Sunday, July 6, 2014

Collaborative Digitization at ALA 2014

This is a transcript of the talk I gave at the Collaborative Digitization SIG meeting at the American Library Association annual meeting on June 28, 2014 in Caesar's Palace casino in Las Vegas.  I was preceded by Frederick Zarndt delivering his excellent talk on Crowdsourcing, Family History, and Long Tails for Libraries, which focused particularly on newspaper digitization and crowdsourced OCR correction.  (See Laura McElfresh's notes [below] for a near-transcript of his talk.)
I'd like to thank Frederick for a number of reasons, one of them being that I don't need to define crowdsourcing, which gives me the opportunity to be a little more technical.
Before we start, I'd just like to make a quick note that all of the slides, the audio files in MP3 format, and a full transcript will be posted at my blog.

I can also direct you to the notes taken by Laura McElfresh [see pp. 19-22] over there who does an amazing job at these [conferences].

Finally, if you tweet about this, there's my handle.

Okay, so we've talked about OCR correction. What's the difference between OCR correction and manuscript transcription? Why would people transcribe manuscripts -- isn't OCR good enough?

I'd like to go into that and talk about the [effectiveness] of OCR on printed material versus handwritten materials.


We're going to go into detail on the results of running Tesseract--which is a popular, open-source OCR tool--on this particular herbarium specimen label.

I chose this one because it's got a title in print up here at the top, and then we've got a handwritten portion down here at the bottom.

So how does Tesseract do with these pieces?

With the print, it does a pretty good job, right? I mean, even though this is sort of an antique typeface, really every character is correct except that this period over here--for some reason--is OCRed as a back-tick.

So it's getting one character wrong out of--fifty, perhaps?

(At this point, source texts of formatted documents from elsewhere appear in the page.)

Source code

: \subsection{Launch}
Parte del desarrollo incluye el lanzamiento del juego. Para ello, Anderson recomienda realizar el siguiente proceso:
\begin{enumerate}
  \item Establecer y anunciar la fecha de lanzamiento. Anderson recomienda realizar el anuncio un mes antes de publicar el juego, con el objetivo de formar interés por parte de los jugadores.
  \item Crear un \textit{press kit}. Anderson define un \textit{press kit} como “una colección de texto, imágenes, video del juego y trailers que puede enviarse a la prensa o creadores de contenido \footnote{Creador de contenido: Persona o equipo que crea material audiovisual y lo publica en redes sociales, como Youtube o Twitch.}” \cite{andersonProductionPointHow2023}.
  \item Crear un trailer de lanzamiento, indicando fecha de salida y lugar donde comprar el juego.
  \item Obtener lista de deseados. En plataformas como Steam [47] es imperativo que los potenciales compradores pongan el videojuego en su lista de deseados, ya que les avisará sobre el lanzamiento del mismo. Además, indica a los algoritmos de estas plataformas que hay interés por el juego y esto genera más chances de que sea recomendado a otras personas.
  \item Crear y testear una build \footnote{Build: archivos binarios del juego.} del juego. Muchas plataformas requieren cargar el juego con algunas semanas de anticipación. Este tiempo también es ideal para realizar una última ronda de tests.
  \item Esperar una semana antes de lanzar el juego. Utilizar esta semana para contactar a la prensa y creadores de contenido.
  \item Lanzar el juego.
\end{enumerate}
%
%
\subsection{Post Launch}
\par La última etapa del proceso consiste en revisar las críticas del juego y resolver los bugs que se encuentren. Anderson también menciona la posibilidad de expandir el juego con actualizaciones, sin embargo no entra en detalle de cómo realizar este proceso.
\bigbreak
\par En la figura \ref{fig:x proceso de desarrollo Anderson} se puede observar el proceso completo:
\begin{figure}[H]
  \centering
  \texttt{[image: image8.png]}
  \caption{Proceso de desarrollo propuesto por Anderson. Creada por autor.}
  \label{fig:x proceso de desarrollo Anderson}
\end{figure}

So how about the handwritten portion? What do you get when you run the same Tesseract program on that?

So here's the handwritten stuff, and the results are -- I'm actually pretty impressed -- I think it got the "2" right.

So in this case it got one character right out of the whole thing. So this is actually total garbage.

And my argument is that the quantitative difference in accuracy of OCR software between script versus print actually results in a qualitative difference between these two processes.

This has implications.

One of them is on methodology, which is that--as we've demonstrated--we can't use software to automatically transcribe (particularly joined-up, cursive) writing. You have to use humans.

There are a couple of other implications too, that I want to dive into a bit deeper.

One of them is the goal of the process. In the case of OCR correction, we're talking about improving accuracy of something that already exists. In the case of manuscript transcription, we're actually talking about generating a (rough) transcript from scratch.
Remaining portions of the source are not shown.